忘れられた元勇者~絶対記憶少女と歩む二度目の人生~
【第43話:急ぐ理由】
テイトリアの街を出てから、休憩も取らずに街道をひた走っていた。
日は既に傾き始めるも、未だ休憩を取る様子はない。
貴族の護衛は何度かしているが、かなりの強行軍だ。
騎士の後に荷馬車が続き、その後ろに豪奢な馬車、最後尾にオレたちの駆るナイトメアという陣形で走っている。
馬車を牽くのはあわせて四頭のグレイプニルだし、騎士が乗る騎獣はそれを上回る走力を誇るラプトル二匹。
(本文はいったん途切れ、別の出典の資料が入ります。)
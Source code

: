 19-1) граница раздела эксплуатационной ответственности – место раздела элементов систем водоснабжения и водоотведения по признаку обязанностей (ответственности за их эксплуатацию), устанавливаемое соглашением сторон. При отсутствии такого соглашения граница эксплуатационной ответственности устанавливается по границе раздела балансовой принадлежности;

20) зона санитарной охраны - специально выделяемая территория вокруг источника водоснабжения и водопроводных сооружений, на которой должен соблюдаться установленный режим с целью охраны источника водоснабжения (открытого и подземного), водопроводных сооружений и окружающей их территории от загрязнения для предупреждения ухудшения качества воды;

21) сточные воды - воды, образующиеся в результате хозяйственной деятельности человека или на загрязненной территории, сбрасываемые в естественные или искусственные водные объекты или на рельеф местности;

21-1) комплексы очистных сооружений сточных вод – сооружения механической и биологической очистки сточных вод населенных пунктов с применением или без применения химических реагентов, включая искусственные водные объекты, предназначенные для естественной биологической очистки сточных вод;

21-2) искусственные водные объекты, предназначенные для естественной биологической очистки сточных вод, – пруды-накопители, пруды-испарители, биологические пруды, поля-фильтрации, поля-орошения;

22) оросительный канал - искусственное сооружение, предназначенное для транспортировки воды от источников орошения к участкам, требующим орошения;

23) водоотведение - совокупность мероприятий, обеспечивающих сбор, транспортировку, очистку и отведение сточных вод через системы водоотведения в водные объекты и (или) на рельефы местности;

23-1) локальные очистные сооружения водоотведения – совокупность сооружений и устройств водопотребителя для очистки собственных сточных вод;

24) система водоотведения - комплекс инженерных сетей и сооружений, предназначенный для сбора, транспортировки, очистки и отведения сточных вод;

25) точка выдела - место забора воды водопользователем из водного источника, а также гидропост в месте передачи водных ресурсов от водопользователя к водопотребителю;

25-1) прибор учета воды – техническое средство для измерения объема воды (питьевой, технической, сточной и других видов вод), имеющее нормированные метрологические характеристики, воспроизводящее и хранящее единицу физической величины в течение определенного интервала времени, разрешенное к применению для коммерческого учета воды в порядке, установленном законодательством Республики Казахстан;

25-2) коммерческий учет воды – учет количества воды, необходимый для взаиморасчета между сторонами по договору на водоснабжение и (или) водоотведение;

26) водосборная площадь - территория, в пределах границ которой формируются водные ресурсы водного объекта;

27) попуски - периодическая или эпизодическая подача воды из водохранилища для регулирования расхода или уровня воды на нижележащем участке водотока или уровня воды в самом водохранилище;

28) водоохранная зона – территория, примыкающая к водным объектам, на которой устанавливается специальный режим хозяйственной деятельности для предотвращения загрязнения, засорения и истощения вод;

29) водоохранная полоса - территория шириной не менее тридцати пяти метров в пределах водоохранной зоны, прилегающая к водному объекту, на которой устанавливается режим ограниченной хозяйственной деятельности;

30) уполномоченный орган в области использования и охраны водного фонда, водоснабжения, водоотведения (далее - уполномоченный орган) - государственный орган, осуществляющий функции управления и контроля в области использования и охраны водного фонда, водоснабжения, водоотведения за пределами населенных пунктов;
そしてオレたちが乗るのは、恐らく地を駆ける騎獣の中では一番の走力を持つナイトメア。
その気になれば丸一日でも走り続けれる魔獣ばかりだ。
しかし、そんな事をすれば先に乗っている人間が根を上げる。
冒険者などの戦いを生業にする者たちならまだしも、貴族やその従者たちにはかなり辛いはずなのだが……。
「いよいよ。何か怪しくなってきたな」
そう呟いたオレの言葉を、前に座るリシルが逃さず拾って尋ねてくる。
「やっぱり何かありそうだね。本当に襲撃とか警戒した方が良いのかな?」
襲撃。
普通に考えれば大袈裟に思えるが、貴族の跡目争いなどでは、表に出てこないだけでそこまで珍しい事ではない。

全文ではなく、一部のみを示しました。